= Carine Kanimba =

Carine Kanimba is a Belgian-American political activist, lawyer and speaker, who is also the daughter of renowned Rwandan opposition figure Paul Rusesabagina. After their parents were presumed killed in the 1994 Rwanda genocide, Carine and her sister Anaise Kanimba were adopted by Mr. Rusesabagina and his wife Taciana Rusesabagina. At the time, Rusesabagina was a hotel manager at the Hôtel des Mille Collines in Kigali, Rwanda and famously sheltered over 1000 Tutsis and moderate Hutus in the hotel during the Rwanda Genocide. His heroic acts are depicted in the 2004 movie Hotel Rwanda. While her father's victimization and torture by the Rwandan government has been at the forefront of her activism, Carine has also broadened her focus to include issues of international justice, the protection of political prisoners, and the role of international organizations in holding governments accountable.
== Early life and Family ==
Carine was born in Kigali in May 1993. She and her elder sister Anaise are the biological daughters of Tatiana's brother. Their parents were both of Tutsi ethnicity, the tribe that was heavily targeted by Hutu Rebels in the massacre. Both of them are assumed to have been killed during the genocide, and Rusesabagina, who had received asylum in Belgium, adopted the girls and raised them as his own. The family moved to Brussels, Belgium in 1996 before relocating to San Antonio, USA which is their primary home today. Carine is an alumnus of North Western University, having graduated in 2016.
== Advocacy for Rusesabagina's Release ==
During her university years, Carine had been an active participant in human rights matters including serving on the board of directors for the NU Community for Human Rights. Her true foray into the public eye began after the arrest of her father in August 2020, when he was abducted on a flight he had been tricked to believe was headed to Burundi, and flown blindfolded to Kigali. Carine quit her job as an investment banker in order to help raise awareness about her father's plight and mobilize resources to get him released. Using the de facto slogan #freeRusesabagina, her efforts mainly involved pushing for powerful foreign governments to intervene and compel Paul Kagame's government to release her father.

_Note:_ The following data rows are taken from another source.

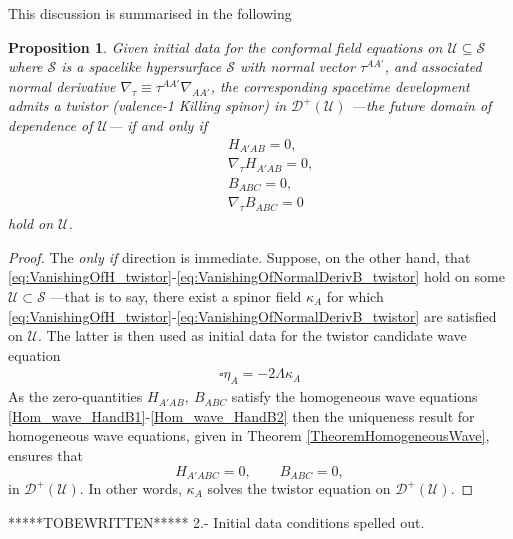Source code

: \documentclass[10pt,a4paper]{article}
\theoremstyle{plain}
\newtheorem{proposition}{Proposition}
\begin{document}
{This discussion is summarised in the following
\begin{proposition}\label{Prop:Propagation_twistor}
  Given initial data for the conformal field equations on $\mathcal{U}\subseteq\mathcal{S}$
  where $\mathcal{S}$ is a spacelike
hypersurface $\mathcal{S}$ with normal vector $\tau^{AA'}$, and
associated normal derivative $\nabla_\tau \equiv
\tau^{AA'}\nabla_{AA'}$, the corresponding spacetime development
admits a twistor (valence-1 Killing spinor) in $\mathcal{D}^{+}(\mathcal{U})$ ---the future domain of dependence of $\mathcal{U}$---  if and only if
\begin{subequations}
\begin{eqnarray}
  && H_{A'AB}=0,\label{eq:VanishingOfH_twistor}\\ && \nabla_\tau
  H_{A'AB}=0,\label{eq:VanishingOfNormalDerivH_twistor}\\ &&
  B_{ABC}=0,\label{eq:VanishingOfB_twistor}\\ &&\nabla_\tau
  B_{ABC}=0 \label{eq:VanishingOfNormalDerivB_twistor}
\end{eqnarray}
\end{subequations}
 hold on $\mathcal{U}$.
\end{proposition}
\begin{proof}
The \emph{only if} direction is immediate. Suppose, on the other hand,
that
\eqref{eq:VanishingOfH_twistor}-\eqref{eq:VanishingOfNormalDerivB_twistor}
hold on some $\mathcal{U}\subset\mathcal{S}$ ---that is to say, there
exist a spinor field $\kappa_{A}$ for which
\eqref{eq:VanishingOfH_twistor}-\eqref{eq:VanishingOfNormalDerivB_twistor}
are satisfied on $\mathcal{U}$. The latter is then used as initial
data for the twistor candidate wave equation
\begin{align} \label{Wave_eq_twistor_candidate_prop}
\square \eta _{A} = -2 \Lambda \kappa _{A}
\end{align}
As the zero-quantities $H_{A'AB},~B_{ABC}$ satisfy the homogeneous
wave equations \eqref{Hom_wave_HandB1}-\eqref{Hom_wave_HandB2} then
the uniqueness result for homogeneous wave equations, given in
Theorem \ref{TheoremHomogeneousWave},
ensures that
\[ H_{A'ABC}=0,\qquad B_{ABC}=0,\]
in $\mathcal{D}^{+}(\mathcal{U})$. In other words,
$\kappa_{A}$ solves the twistor equation on $\mathcal{D}^{+}(\mathcal{U})$.
\end{proof}

\medskip

*****TOBEWRITTEN*****
2.- Initial data conditions spelled out.

}
\end{document}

Rusesabagina was put through trial for alleged terrorism charges and in September 2021 sentenced to 25 years in prison.
A key element of Carine's campaign has been her ability to galvanize support from high-profile figures and institutions. She enlisted the help of celebrities such as Don Cheadle (who played Mr. Rusesabagina in Hotel Rwanda), Scarlett Johansson, Enes Kanter Freedom and Mark Ruffalo to help amplify her concerns about her father's welfare. She also spoke on several occasions in front of important delegations including the US Congress, the European Parliament and various forums relating to democracy and human rights. As a result of Carine and her family's advocacy, a number of breakthroughs materialized. In May 2022, the US declared Rwanda a “hostage-taking nation,” a designation that came with a host of conditions meant to compel the Rwandan government to release Rusesabagina. In August 2022, U.S. Secretary of State Antony Blinken visited Rwanda and had discussions with Kagame's government about Rusesabagina. The campaign had also mobilized many other sources of pressure from the highest levels of western governments.
Eventually, Kagame agreed to commute Rusesabagina's sentence in March 2023 though it emerged that he had been coerced into a confession and promise that he would not criticize the government any more.

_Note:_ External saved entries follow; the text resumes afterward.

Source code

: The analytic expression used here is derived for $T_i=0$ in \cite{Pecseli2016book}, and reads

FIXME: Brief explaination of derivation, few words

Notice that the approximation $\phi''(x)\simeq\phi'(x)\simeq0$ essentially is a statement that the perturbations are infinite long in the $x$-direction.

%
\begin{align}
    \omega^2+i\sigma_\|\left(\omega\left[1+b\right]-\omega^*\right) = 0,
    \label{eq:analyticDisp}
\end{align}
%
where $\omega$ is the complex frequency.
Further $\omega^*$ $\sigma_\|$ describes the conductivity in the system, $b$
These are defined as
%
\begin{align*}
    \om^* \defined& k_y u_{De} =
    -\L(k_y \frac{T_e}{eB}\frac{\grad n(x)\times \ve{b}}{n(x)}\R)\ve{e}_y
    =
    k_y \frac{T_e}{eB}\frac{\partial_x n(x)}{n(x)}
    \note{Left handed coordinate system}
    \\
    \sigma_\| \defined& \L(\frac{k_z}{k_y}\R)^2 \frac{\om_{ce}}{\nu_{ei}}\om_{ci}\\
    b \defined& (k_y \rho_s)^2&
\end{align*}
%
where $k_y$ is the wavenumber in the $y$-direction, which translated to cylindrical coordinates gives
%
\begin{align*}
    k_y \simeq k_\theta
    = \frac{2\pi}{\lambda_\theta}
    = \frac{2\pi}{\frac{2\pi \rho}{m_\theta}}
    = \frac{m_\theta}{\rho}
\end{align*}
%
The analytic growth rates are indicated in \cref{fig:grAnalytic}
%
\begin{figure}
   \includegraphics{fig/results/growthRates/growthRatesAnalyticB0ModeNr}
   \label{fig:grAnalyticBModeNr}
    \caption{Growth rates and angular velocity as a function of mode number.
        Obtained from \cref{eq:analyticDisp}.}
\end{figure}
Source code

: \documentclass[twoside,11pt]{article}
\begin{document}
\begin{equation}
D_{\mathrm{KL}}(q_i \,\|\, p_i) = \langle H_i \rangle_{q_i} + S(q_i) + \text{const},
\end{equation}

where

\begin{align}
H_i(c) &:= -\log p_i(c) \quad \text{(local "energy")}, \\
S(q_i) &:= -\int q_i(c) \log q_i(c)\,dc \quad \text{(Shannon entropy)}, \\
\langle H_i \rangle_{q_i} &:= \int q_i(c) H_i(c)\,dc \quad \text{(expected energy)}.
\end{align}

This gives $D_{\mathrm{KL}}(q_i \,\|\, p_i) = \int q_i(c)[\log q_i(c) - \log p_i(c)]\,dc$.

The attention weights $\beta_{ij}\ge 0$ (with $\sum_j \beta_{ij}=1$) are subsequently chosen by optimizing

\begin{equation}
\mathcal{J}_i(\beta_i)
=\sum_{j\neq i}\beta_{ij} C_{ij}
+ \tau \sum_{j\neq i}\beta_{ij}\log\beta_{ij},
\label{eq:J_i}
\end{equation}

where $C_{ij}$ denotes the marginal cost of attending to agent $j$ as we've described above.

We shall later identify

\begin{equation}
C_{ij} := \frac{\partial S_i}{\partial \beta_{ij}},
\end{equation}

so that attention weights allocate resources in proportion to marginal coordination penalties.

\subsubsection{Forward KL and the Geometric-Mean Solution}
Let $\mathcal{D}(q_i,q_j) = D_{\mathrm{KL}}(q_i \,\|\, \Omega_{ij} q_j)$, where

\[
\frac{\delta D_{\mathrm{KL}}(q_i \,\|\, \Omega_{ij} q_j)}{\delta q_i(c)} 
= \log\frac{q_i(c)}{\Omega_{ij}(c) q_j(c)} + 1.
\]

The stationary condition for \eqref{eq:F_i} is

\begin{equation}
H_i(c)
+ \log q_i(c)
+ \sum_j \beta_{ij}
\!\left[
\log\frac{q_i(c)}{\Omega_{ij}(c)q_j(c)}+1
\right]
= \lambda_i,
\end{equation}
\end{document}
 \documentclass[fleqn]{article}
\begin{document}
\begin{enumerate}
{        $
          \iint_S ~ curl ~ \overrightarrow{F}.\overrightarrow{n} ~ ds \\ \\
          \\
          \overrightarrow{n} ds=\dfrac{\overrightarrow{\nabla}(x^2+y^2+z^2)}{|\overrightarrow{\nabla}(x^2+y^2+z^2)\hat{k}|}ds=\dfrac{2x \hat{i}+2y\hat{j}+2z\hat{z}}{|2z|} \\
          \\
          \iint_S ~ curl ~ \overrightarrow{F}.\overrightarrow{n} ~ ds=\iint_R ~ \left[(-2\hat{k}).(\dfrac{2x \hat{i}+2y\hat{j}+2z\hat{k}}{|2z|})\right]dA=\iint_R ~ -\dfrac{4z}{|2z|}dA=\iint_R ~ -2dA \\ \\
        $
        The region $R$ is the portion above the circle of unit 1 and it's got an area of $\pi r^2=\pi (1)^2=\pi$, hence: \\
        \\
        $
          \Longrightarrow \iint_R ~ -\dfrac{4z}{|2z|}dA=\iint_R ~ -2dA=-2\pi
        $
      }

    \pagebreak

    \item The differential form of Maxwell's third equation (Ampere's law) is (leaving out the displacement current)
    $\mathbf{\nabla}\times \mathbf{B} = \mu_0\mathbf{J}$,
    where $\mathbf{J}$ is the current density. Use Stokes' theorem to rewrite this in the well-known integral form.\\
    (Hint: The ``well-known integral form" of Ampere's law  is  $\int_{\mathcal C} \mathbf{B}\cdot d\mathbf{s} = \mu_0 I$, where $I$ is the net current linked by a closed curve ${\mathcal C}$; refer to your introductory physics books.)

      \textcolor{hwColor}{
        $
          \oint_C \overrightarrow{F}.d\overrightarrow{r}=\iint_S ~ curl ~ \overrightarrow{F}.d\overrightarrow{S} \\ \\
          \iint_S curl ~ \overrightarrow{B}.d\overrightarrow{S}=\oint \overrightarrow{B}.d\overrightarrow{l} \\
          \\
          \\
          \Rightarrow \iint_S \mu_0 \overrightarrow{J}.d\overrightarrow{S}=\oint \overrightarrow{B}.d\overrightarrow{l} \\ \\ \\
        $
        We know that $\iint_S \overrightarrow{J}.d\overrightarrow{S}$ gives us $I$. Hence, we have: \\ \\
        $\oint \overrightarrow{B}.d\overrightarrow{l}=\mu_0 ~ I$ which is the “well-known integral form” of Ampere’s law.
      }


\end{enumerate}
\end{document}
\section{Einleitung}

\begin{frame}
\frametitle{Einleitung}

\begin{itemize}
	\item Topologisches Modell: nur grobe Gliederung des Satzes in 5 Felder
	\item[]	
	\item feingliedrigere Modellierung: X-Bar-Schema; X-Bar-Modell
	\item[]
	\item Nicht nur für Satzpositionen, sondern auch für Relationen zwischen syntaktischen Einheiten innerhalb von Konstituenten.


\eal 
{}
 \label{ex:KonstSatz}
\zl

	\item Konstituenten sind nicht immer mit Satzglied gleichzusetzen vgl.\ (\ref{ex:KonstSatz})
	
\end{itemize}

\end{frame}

== Wider Advocacy Work and Recognition ==
Carine has done a multitude of interviews and talks with major news networks and humanitarian organizations, raising awareness about the human rights abuses perpetrated not only on her family but on Rwandan citizens in Rwanda. Her work has attracted scrutiny and intimidation from elements within the Rwandan government, who she believes to be heavily connected across the globe. She has spoken about being followed physically, getting her house broken into and her phone getting hacked. In 2021, she was informed by digital rights group CitizenLab that her phone had an infestation of NSO Group spyware Pegasus. She believes that the Rwandan government was able to use the software to listen in on sensitive, private conversations including with US Representative Joaquin Castro and Belgian foreign minister Sophie Wilmes.
Aside from harassment and death threats perceived to be from the Rwandan Government, Carine has been the victim of vicious online trolling and abuse from supporters and enablers of Kagame's rule. For example, in an interview with Michela Wrong at the 2020 Oslo Freedom Forum, Carine recounted a Rwandan government official posting online that she “deserves a golden machete”, an apparent insinuation that she should be killed in the same way her parents and a million other people were killed during the Rwandan genocide.
Carine's work in human rights advocacy has been recognized globally and has received various awards including the Heroes of Democracy Award from the Renew Democracy Initiative and the Global Magnitsky Justice Award for Young Human Rights Activists. Carine continues to raise awareness about corrupt government practices that are little known about outside the small East African country, and is a big advocate against overt government surveillance on citizens.